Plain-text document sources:
········

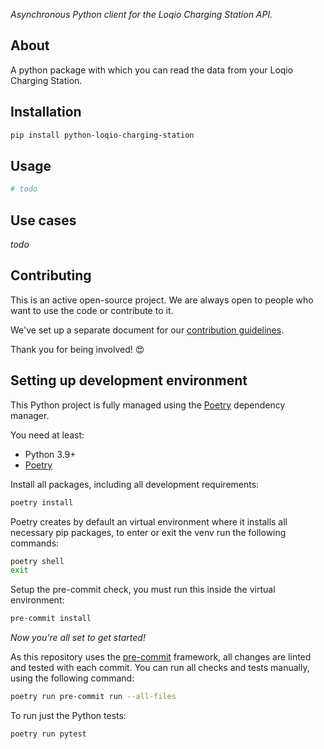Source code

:_Asynchronous Python client for the Loqio Charging Station API._

## About

A python package with which you can read the data from your Loqio Charging Station.

## Installation

```bash
pip install python-loqio-charging-station
```

## Usage

```python
# todo
```

## Use cases

_todo_

## Contributing

This is an active open-source project. We are always open to people who want to
use the code or contribute to it.

We've set up a separate document for our
[contribution guidelines](CONTRIBUTING.md).

Thank you for being involved! :heart_eyes:

## Setting up development environment

This Python project is fully managed using the [Poetry][poetry] dependency
manager.

You need at least:

- Python 3.9+
- [Poetry][poetry-install]

Install all packages, including all development requirements:

```bash
poetry install
```

Poetry creates by default an virtual environment where it installs all
necessary pip packages, to enter or exit the venv run the following commands:

```bash
poetry shell
exit
```

Setup the pre-commit check, you must run this inside the virtual environment:

```bash
pre-commit install
```

*Now you're all set to get started!*

As this repository uses the [pre-commit][pre-commit] framework, all changes
are linted and tested with each commit. You can run all checks and tests
manually, using the following command:

```bash
poetry run pre-commit run --all-files
```

To run just the Python tests:

```bash
poetry run pytest
```

<!-- MARKDOWN LINKS & IMAGES -->
[build-shield]: https://github.com/robbinjanssen/python-loqio-charging-station/actions/workflows/tests.yaml/badge.svg
[build-url]: https://github.com/robbinjanssen/python-loqio-charging-station/actions/workflows/tests.yaml
[code-quality-shield]: https://github.com/robbinjanssen/python-loqio-charging-station/actions/workflows/codeql.yaml/badge.svg
[code-quality]: https://github.com/robbinjanssen/python-loqio-charging-station/actions/workflows/codeql.yaml
[commits-shield]: https://img.shields.io/github/commit-activity/y/robbinjanssen/python-loqio-charging-station.svg
[commits-url]: https://github.com/robbinjanssen/python-loqio-charging-station/commits/main
[codecov-shield]: https://codecov.io/gh/robbinjanssen/python-loqio-charging-station/branch/main/graph/badge.svg?token=VQTR24YFQ9
[codecov-url]: https://codecov.io/gh/robbinjanssen/python-loqio-charging-station
[downloads-shield]: https://img.shields.io/pypi/dm/loqio-charging-station
[downloads-url]: https://pypistats.org/packages/loqio-charging-station
[issues-shield]: https://img.shields.io/github/issues/robbinjanssen/python-loqio-charging-station.svg
[issues-url]: https://github.com/robbinjanssen/python-loqio-charging-station/issues
[license-shield]: https://img.shields.io/github/license/robbinjanssen/python-loqio-charging-station.svg
[last-commit-shield]: https://img.shields.io/github/last-commit/robbinjanssen/python-loqio-charging-station.svg
[maintenance-shield]: https://img.shields.io/maintenance/yes/2023.svg
[maintainability-shield]: https://api.codeclimate.com/v1/badges/ec5166b74a63f375d1a1/maintainability
[maintainability-url]: https://codeclimate.com/github/robbinjanssen/python-loqio-charging-station/maintainability
[project-stage-shield]: https://img.shields.io/badge/project%20stage-experimental-yellow.svg
[pypi]: https://pypi.org/project/loqio-charging-station/
[python-versions-shield]: https://img.shields.io/pypi/pyversions/loqio-charging-station
[releases-shield]: https://img.shields.io/github/release/robbinjanssen/python-loqio-charging-station.svg
[releases]: https://github.com/robbinjanssen/python-loqio-charging-station/releases
[stars-shield]: https://img.shields.io/github/stars/robbinjanssen/python-loqio-charging-station.svg
[stars-url]: https://github.com/robbinjanssen/python-loqio-charging-station/stargazers

[energiewacht]: https://www.energiewacht.com/hoofdsite/home/nieuws/omnik-failliet/
[omnik-inverter]: https://github.com/robbinjanssen/home-assistant-omnik-inverter
[poetry-install]: https://python-poetry.org/docs/#installation
[poetry]: https://python-poetry.org
[pre-commit]: https://pre-commit.com

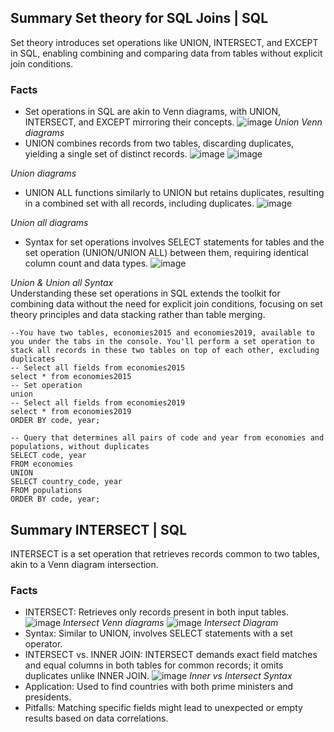 ## Summary Set theory for SQL Joins | SQL
Set theory introduces set operations like UNION, INTERSECT, and EXCEPT in SQL, enabling combining and comparing data from tables without explicit join conditions.

### Facts
- Set operations in SQL are akin to Venn diagrams, with UNION, INTERSECT, and EXCEPT mirroring their concepts.
![image](https://github.com/walidsharaar/DataAnalystSQL/assets/29350894/f2666efb-4b42-4f95-b693-7d0c1c8c3fd6)
*Union Venn diagrams*
- UNION combines records from two tables, discarding duplicates, yielding a single set of distinct records.
![image](https://github.com/walidsharaar/DataAnalystSQL/assets/29350894/0b59a991-2e6e-405a-9d60-7754f01e8490)
![image](https://github.com/walidsharaar/DataAnalystSQL/assets/29350894/1fcbcc0c-2b5e-45d7-93ea-6f4ebec544fe)

*Union diagrams*

- UNION ALL functions similarly to UNION but retains duplicates, resulting in a combined set with all records, including duplicates.
![image](https://github.com/walidsharaar/DataAnalystSQL/assets/29350894/15ba93e5-4f3b-4b18-b011-a830560ed9c9)

*Union all diagrams*

- Syntax for set operations involves SELECT statements for tables and the set operation (UNION/UNION ALL) between them, requiring identical column count and data types.
![image](https://github.com/walidsharaar/DataAnalystSQL/assets/29350894/f996a83a-713b-4f12-acf4-10eda668755a)

*Union & Union all Syntax*
<br/>Understanding these set operations in SQL extends the toolkit for combining data without the need for explicit join conditions, focusing on set theory principles and data stacking rather than table merging.

```
--You have two tables, economies2015 and economies2019, available to you under the tabs in the console. You'll perform a set operation to stack all records in these two tables on top of each other, excluding duplicates
-- Select all fields from economies2015
select * from economies2015    
-- Set operation
union
-- Select all fields from economies2019
select * from economies2019
ORDER BY code, year;

-- Query that determines all pairs of code and year from economies and populations, without duplicates
SELECT code, year
FROM economies
UNION 
SELECT country_code, year
FROM populations
ORDER BY code, year;
```
## Summary INTERSECT | SQL
INTERSECT is a set operation that retrieves records common to two tables, akin to a Venn diagram intersection.

### Facts
- INTERSECT: Retrieves only records present in both input tables.
![image](https://github.com/walidsharaar/DataAnalystSQL/assets/29350894/d0905b22-e53b-4caa-a1c9-8f05ff28b5b0)
*Intersect Venn diagrams*
![image](https://github.com/walidsharaar/DataAnalystSQL/assets/29350894/ddc3628b-16e3-437f-8a6d-b7153c0260e6)
*Intersect Diagram*
- Syntax: Similar to UNION, involves SELECT statements with a set operator.
- INTERSECT vs. INNER JOIN: INTERSECT demands exact field matches and equal columns in both tables for common records; it omits duplicates unlike INNER JOIN.
![image](https://github.com/walidsharaar/DataAnalystSQL/assets/29350894/74d58e74-3152-4302-b17f-912d583c9129)
*Inner vs Intersect Syntax*
- Application: Used to find countries with both prime ministers and presidents.
- Pitfalls: Matching specific fields might lead to unexpected or empty results based on data correlations.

········

# Problem
Reproduce the data word for word without its images.

# Answer to this exercise
Source code

:_Asynchronous Python client for the Loqio Charging Station API._

## About

A python package with which you can read the data from your Loqio Charging Station.

## Installation

```bash
pip install python-loqio-charging-station
```

## Usage

```python
# todo
```

## Use cases

_todo_

## Contributing

This is an active open-source project. We are always open to people who want to
use the code or contribute to it.

We've set up a separate document for our
[contribution guidelines](CONTRIBUTING.md).

Thank you for being involved! :heart_eyes:

## Setting up development environment

This Python project is fully managed using the [Poetry][poetry] dependency
manager.

You need at least:

- Python 3.9+
- [Poetry][poetry-install]

Install all packages, including all development requirements:

```bash
poetry install
```

Poetry creates by default an virtual environment where it installs all
necessary pip packages, to enter or exit the venv run the following commands:

```bash
poetry shell
exit
```

Setup the pre-commit check, you must run this inside the virtual environment:

```bash
pre-commit install
```

*Now you're all set to get started!*

As this repository uses the [pre-commit][pre-commit] framework, all changes
are linted and tested with each commit. You can run all checks and tests
manually, using the following command:

```bash
poetry run pre-commit run --all-files
```

To run just the Python tests:

```bash
poetry run pytest
```

<!-- MARKDOWN LINKS & IMAGES -->
[build-shield]: https://github.com/robbinjanssen/python-loqio-charging-station/actions/workflows/tests.yaml/badge.svg
[build-url]: https://github.com/robbinjanssen/python-loqio-charging-station/actions/workflows/tests.yaml
[code-quality-shield]: https://github.com/robbinjanssen/python-loqio-charging-station/actions/workflows/codeql.yaml/badge.svg
[code-quality]: https://github.com/robbinjanssen/python-loqio-charging-station/actions/workflows/codeql.yaml
[commits-shield]: https://img.shields.io/github/commit-activity/y/robbinjanssen/python-loqio-charging-station.svg
[commits-url]: https://github.com/robbinjanssen/python-loqio-charging-station/commits/main
[codecov-shield]: https://codecov.io/gh/robbinjanssen/python-loqio-charging-station/branch/main/graph/badge.svg?token=VQTR24YFQ9
[codecov-url]: https://codecov.io/gh/robbinjanssen/python-loqio-charging-station
[downloads-shield]: https://img.shields.io/pypi/dm/loqio-charging-station
[downloads-url]: https://pypistats.org/packages/loqio-charging-station
[issues-shield]: https://img.shields.io/github/issues/robbinjanssen/python-loqio-charging-station.svg
[issues-url]: https://github.com/robbinjanssen/python-loqio-charging-station/issues
[license-shield]: https://img.shields.io/github/license/robbinjanssen/python-loqio-charging-station.svg
[last-commit-shield]: https://img.shields.io/github/last-commit/robbinjanssen/python-loqio-charging-station.svg
[maintenance-shield]: https://img.shields.io/maintenance/yes/2023.svg
[maintainability-shield]: https://api.codeclimate.com/v1/badges/ec5166b74a63f375d1a1/maintainability
[maintainability-url]: https://codeclimate.com/github/robbinjanssen/python-loqio-charging-station/maintainability
[project-stage-shield]: https://img.shields.io/badge/project%20stage-experimental-yellow.svg
[pypi]: https://pypi.org/project/loqio-charging-station/
[python-versions-shield]: https://img.shields.io/pypi/pyversions/loqio-charging-station
[releases-shield]: https://img.shields.io/github/release/robbinjanssen/python-loqio-charging-station.svg
[releases]: https://github.com/robbinjanssen/python-loqio-charging-station/releases
[stars-shield]: https://img.shields.io/github/stars/robbinjanssen/python-loqio-charging-station.svg
[stars-url]: https://github.com/robbinjanssen/python-loqio-charging-station/stargazers

[energiewacht]: https://www.energiewacht.com/hoofdsite/home/nieuws/omnik-failliet/
[omnik-inverter]: https://github.com/robbinjanssen/home-assistant-omnik-inverter
[poetry-install]: https://python-poetry.org/docs/#installation
[poetry]: https://python-poetry.org
[pre-commit]: https://pre-commit.com

 ## Summary Set theory for SQL Joins | SQL
Set theory introduces set operations like UNION, INTERSECT, and EXCEPT in SQL, enabling combining and comparing data from tables without explicit join conditions.

### Facts
- Set operations in SQL are akin to Venn diagrams, with UNION, INTERSECT, and EXCEPT mirroring their concepts.
![image](https://github.com/walidsharaar/DataAnalystSQL/assets/29350894/f2666efb-4b42-4f95-b693-7d0c1c8c3fd6)
*Union Venn diagrams*
- UNION combines records from two tables, discarding duplicates, yielding a single set of distinct records.
![image](https://github.com/walidsharaar/DataAnalystSQL/assets/29350894/0b59a991-2e6e-405a-9d60-7754f01e8490)
![image](https://github.com/walidsharaar/DataAnalystSQL/assets/29350894/1fcbcc0c-2b5e-45d7-93ea-6f4ebec544fe)

*Union diagrams*

- UNION ALL functions similarly to UNION but retains duplicates, resulting in a combined set with all records, including duplicates.
![image](https://github.com/walidsharaar/DataAnalystSQL/assets/29350894/15ba93e5-4f3b-4b18-b011-a830560ed9c9)

*Union all diagrams*

- Syntax for set operations involves SELECT statements for tables and the set operation (UNION/UNION ALL) between them, requiring identical column count and data types.
![image](https://github.com/walidsharaar/DataAnalystSQL/assets/29350894/f996a83a-713b-4f12-acf4-10eda668755a)

*Union & Union all Syntax*
<br/>Understanding these set operations in SQL extends the toolkit for combining data without the need for explicit join conditions, focusing on set theory principles and data stacking rather than table merging.

```
--You have two tables, economies2015 and economies2019, available to you under the tabs in the console. You'll perform a set operation to stack all records in these two tables on top of each other, excluding duplicates
-- Select all fields from economies2015
select * from economies2015    
-- Set operation
union
-- Select all fields from economies2019
select * from economies2019
ORDER BY code, year;

-- Query that determines all pairs of code and year from economies and populations, without duplicates
SELECT code, year
FROM economies
UNION 
SELECT country_code, year
FROM populations
ORDER BY code, year;
```
## Summary INTERSECT | SQL
INTERSECT is a set operation that retrieves records common to two tables, akin to a Venn diagram intersection.

### Facts
- INTERSECT: Retrieves only records present in both input tables.
![image](https://github.com/walidsharaar/DataAnalystSQL/assets/29350894/d0905b22-e53b-4caa-a1c9-8f05ff28b5b0)
*Intersect Venn diagrams*
![image](https://github.com/walidsharaar/DataAnalystSQL/assets/29350894/ddc3628b-16e3-437f-8a6d-b7153c0260e6)
*Intersect Diagram*
- Syntax: Similar to UNION, involves SELECT statements with a set operator.
- INTERSECT vs. INNER JOIN: INTERSECT demands exact field matches and equal columns in both tables for common records; it omits duplicates unlike INNER JOIN.
![image](https://github.com/walidsharaar/DataAnalystSQL/assets/29350894/74d58e74-3152-4302-b17f-912d583c9129)
*Inner vs Intersect Syntax*
- Application: Used to find countries with both prime ministers and presidents.
- Pitfalls: Matching specific fields might lead to unexpected or empty results based on data correlations.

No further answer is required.